[Opening RECORDS SHOWN section]
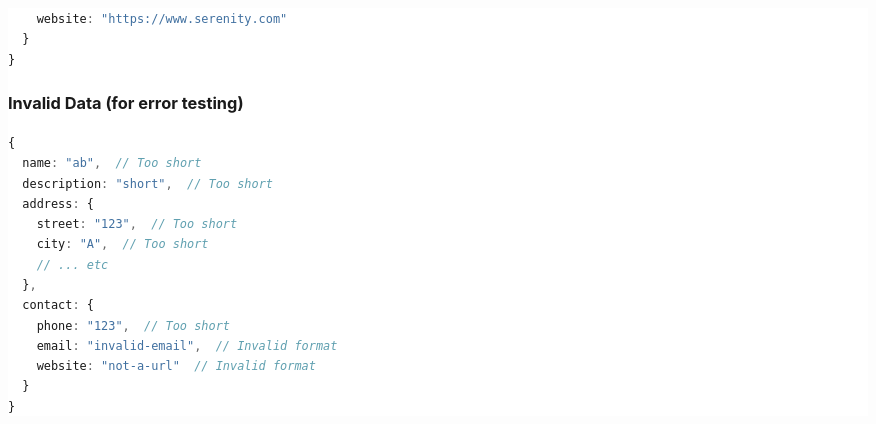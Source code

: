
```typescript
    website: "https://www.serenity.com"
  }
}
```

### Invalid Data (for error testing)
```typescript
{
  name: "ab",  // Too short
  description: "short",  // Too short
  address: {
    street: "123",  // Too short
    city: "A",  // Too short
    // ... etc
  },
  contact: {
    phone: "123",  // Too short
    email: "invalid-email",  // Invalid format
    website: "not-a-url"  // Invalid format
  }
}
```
[Closing RECORDS SHOWN section]
[Opening RECORDS SHOWN section]
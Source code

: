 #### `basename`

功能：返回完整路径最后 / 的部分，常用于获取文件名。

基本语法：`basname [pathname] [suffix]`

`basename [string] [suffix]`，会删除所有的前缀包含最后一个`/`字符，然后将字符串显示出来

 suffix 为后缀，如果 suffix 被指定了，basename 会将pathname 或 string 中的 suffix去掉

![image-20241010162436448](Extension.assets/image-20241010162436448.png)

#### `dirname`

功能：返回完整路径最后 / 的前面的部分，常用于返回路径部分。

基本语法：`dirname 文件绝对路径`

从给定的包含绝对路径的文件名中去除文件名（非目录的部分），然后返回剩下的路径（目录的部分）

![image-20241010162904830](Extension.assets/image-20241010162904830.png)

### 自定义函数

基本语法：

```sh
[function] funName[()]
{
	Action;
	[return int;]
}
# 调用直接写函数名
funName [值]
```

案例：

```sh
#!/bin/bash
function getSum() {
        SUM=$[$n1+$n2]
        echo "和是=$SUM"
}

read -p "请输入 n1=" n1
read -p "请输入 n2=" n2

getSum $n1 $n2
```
[Closing RECORDS SHOWN section]
**ASSIGNED TASK**
Search the entries above for the word "website" and copy each line where it appears.

**TASK ANSWER**
    website: "https://www.serenity.com"
    website: "not-a-url"  // Invalid format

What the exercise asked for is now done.